*Entries supplied*
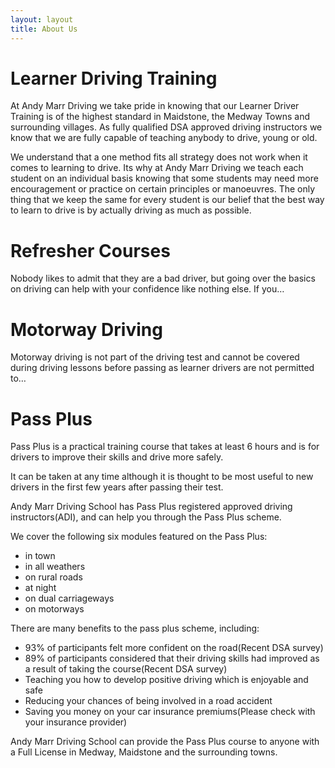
 ```yaml
---
layout: layout
title: About Us
---
```


# Learner Driving Training

At Andy Marr Driving we take pride in knowing that our Learner Driver Training is of the highest standard in Maidstone, the Medway Towns and surrounding villages. As fully qualified DSA approved driving instructors we know that we are fully capable of teaching anybody to drive, young or old.

We understand that a one method fits all strategy does not work when it comes to learning to drive. Its why at Andy Marr Driving we teach each student on an individual basis knowing that some students may need more encouragement or practice on certain principles or manoeuvres. The only thing that we keep the same for every student is our belief that the best way to learn to drive is by actually driving as much as possible.


# Refresher Courses

Nobody likes to admit that they are a bad driver, but going over the basics on driving can help with your confidence like nothing else. If you…

# Motorway Driving

Motorway driving is not part of the driving test and cannot be covered during driving lessons before passing as learner drivers are not permitted to…

# Pass Plus

Pass Plus is a practical training course that takes at least 6 hours and is for drivers to improve their skills and drive more safely.

It can be taken at any time although it is thought to be most useful to new drivers in the first few years after passing their test.

Andy Marr Driving School has Pass Plus registered approved driving instructors(ADI), and can help you through the Pass Plus scheme.

We cover the following six modules featured on the Pass Plus:

* in town
* in all weathers
* on rural roads
* at night
* on dual carriageways
* on motorways

There are many benefits to the pass plus scheme, including:

* 93% of participants felt more confident on the road(Recent DSA survey)
* 89% of participants considered that their driving skills had improved as a result of taking the course(Recent DSA survey)
* Teaching you how to develop positive driving which is enjoyable and safe
* Reducing your chances of being involved in a road accident
* Saving you money on your car insurance premiums(Please check with your insurance provider)

Andy Marr Driving School can provide the Pass Plus course to anyone with a Full License in Medway, Maidstone and the surrounding towns.
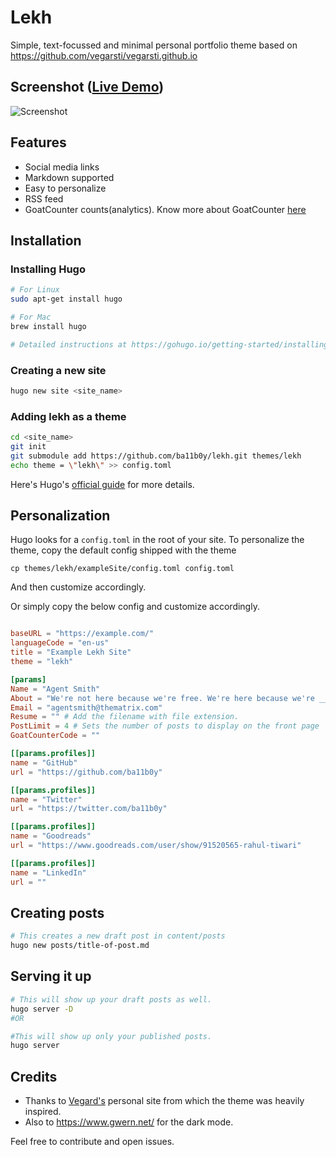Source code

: # Lekh
Simple, text-focussed and minimal personal portfolio theme based on https://github.com/vegarsti/vegarsti.github.io

## Screenshot ([Live Demo](https://agitated-yonath-d9c445.netlify.com/))
![Screenshot](https://raw.githubusercontent.com/invinciblycool/lekh/master/images/screenshot.png)

## Features
* Social media links
* Markdown supported
* Easy to personalize
* RSS feed
* GoatCounter counts(analytics). Know more about GoatCounter [here](https://goatcounter.com)


## Installation

### Installing Hugo

```sh
# For Linux
sudo apt-get install hugo

# For Mac
brew install hugo

# Detailed instructions at https://gohugo.io/getting-started/installing#readout
```

### Creating a new site

```sh
hugo new site <site_name>
```

### Adding lekh as a theme

```sh
cd <site_name>
git init
git submodule add https://github.com/ba11b0y/lekh.git themes/lekh
echo theme = \"lekh\" >> config.toml

```

Here's Hugo's [official guide](https://gohugo.io/getting-started/quick-start/) for more details.


## Personalization

Hugo looks for a `config.toml` in the root of your site.
To personalize the theme, copy the default config shipped with the theme

`cp themes/lekh/exampleSite/config.toml config.toml`

And then customize accordingly.

Or simply copy the below config and customize accordingly.

```toml

baseURL = "https://example.com/"
languageCode = "en-us"
title = "Example Lekh Site"
theme = "lekh"

[params]
Name = "Agent Smith"
About = "We're not here because we're free. We're here because we're __not__ free. There's no escaping reason. No denying purpose. Because as we both know without purpose, we would not exist.<br/> Read more [here](https://matrix.fandom.com/wiki/Agent_Smith)"
Email = "agentsmith@thematrix.com"
Resume = "" # Add the filename with file extension.
PostLimit = 4 # Sets the number of posts to display on the front page
GoatCounterCode = ""

[[params.profiles]]
name = "GitHub"
url = "https://github.com/ba11b0y"

[[params.profiles]]
name = "Twitter"
url = "https://twitter.com/ba11b0y"

[[params.profiles]]
name = "Goodreads"
url = "https://www.goodreads.com/user/show/91520565-rahul-tiwari"

[[params.profiles]]
name = "LinkedIn"
url = ""

```

## Creating posts

```sh
# This creates a new draft post in content/posts
hugo new posts/title-of-post.md
```

## Serving it up

```sh
# This will show up your draft posts as well.
hugo server -D
#OR

#This will show up only your published posts.
hugo server
```

## Credits

* Thanks to [Vegard's](https://github.com/vegarsti) personal site from which the theme was heavily inspired.
* Also to https://www.gwern.net/ for the dark mode.

Feel free to contribute and open issues.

*Directions*
Your answer must be an exact copy of the records, free of images.

*Output*
 ```yaml
---
layout: layout
title: About Us
---
```


# Learner Driving Training

At Andy Marr Driving we take pride in knowing that our Learner Driver Training is of the highest standard in Maidstone, the Medway Towns and surrounding villages. As fully qualified DSA approved driving instructors we know that we are fully capable of teaching anybody to drive, young or old.

We understand that a one method fits all strategy does not work when it comes to learning to drive. Its why at Andy Marr Driving we teach each student on an individual basis knowing that some students may need more encouragement or practice on certain principles or manoeuvres. The only thing that we keep the same for every student is our belief that the best way to learn to drive is by actually driving as much as possible.


# Refresher Courses

Nobody likes to admit that they are a bad driver, but going over the basics on driving can help with your confidence like nothing else. If you…

# Motorway Driving

Motorway driving is not part of the driving test and cannot be covered during driving lessons before passing as learner drivers are not permitted to…

# Pass Plus

Pass Plus is a practical training course that takes at least 6 hours and is for drivers to improve their skills and drive more safely.

It can be taken at any time although it is thought to be most useful to new drivers in the first few years after passing their test.

Andy Marr Driving School has Pass Plus registered approved driving instructors(ADI), and can help you through the Pass Plus scheme.

We cover the following six modules featured on the Pass Plus:

* in town
* in all weathers
* on rural roads
* at night
* on dual carriageways
* on motorways

There are many benefits to the pass plus scheme, including:

* 93% of participants felt more confident on the road(Recent DSA survey)
* 89% of participants considered that their driving skills had improved as a result of taking the course(Recent DSA survey)
* Teaching you how to develop positive driving which is enjoyable and safe
* Reducing your chances of being involved in a road accident
* Saving you money on your car insurance premiums(Please check with your insurance provider)

Andy Marr Driving School can provide the Pass Plus course to anyone with a Full License in Medway, Maidstone and the surrounding towns.
Source code

: # Lekh
Simple, text-focussed and minimal personal portfolio theme based on https://github.com/vegarsti/vegarsti.github.io

## Screenshot ([Live Demo](https://agitated-yonath-d9c445.netlify.com/))
![Screenshot](https://raw.githubusercontent.com/invinciblycool/lekh/master/images/screenshot.png)

## Features
* Social media links
* Markdown supported
* Easy to personalize
* RSS feed
* GoatCounter counts(analytics). Know more about GoatCounter [here](https://goatcounter.com)


## Installation

### Installing Hugo

```sh
# For Linux
sudo apt-get install hugo

# For Mac
brew install hugo

# Detailed instructions at https://gohugo.io/getting-started/installing#readout
```

### Creating a new site

```sh
hugo new site <site_name>
```

### Adding lekh as a theme

```sh
cd <site_name>
git init
git submodule add https://github.com/ba11b0y/lekh.git themes/lekh
echo theme = \"lekh\" >> config.toml

```

Here's Hugo's [official guide](https://gohugo.io/getting-started/quick-start/) for more details.


## Personalization

Hugo looks for a `config.toml` in the root of your site.
To personalize the theme, copy the default config shipped with the theme

`cp themes/lekh/exampleSite/config.toml config.toml`

And then customize accordingly.

Or simply copy the below config and customize accordingly.

```toml

baseURL = "https://example.com/"
languageCode = "en-us"
title = "Example Lekh Site"
theme = "lekh"

[params]
Name = "Agent Smith"
About = "We're not here because we're free. We're here because we're __not__ free. There's no escaping reason. No denying purpose. Because as we both know without purpose, we would not exist.<br/> Read more [here](https://matrix.fandom.com/wiki/Agent_Smith)"
Email = "agentsmith@thematrix.com"
Resume = "" # Add the filename with file extension.
PostLimit = 4 # Sets the number of posts to display on the front page
GoatCounterCode = ""

[[params.profiles]]
name = "GitHub"
url = "https://github.com/ba11b0y"

[[params.profiles]]
name = "Twitter"
url = "https://twitter.com/ba11b0y"

[[params.profiles]]
name = "Goodreads"
url = "https://www.goodreads.com/user/show/91520565-rahul-tiwari"

[[params.profiles]]
name = "LinkedIn"
url = ""

```

## Creating posts

```sh
# This creates a new draft post in content/posts
hugo new posts/title-of-post.md
```

## Serving it up

```sh
# This will show up your draft posts as well.
hugo server -D
#OR

#This will show up only your published posts.
hugo server
```

## Credits

* Thanks to [Vegard's](https://github.com/vegarsti) personal site from which the theme was heavily inspired.
* Also to https://www.gwern.net/ for the dark mode.

Feel free to contribute and open issues.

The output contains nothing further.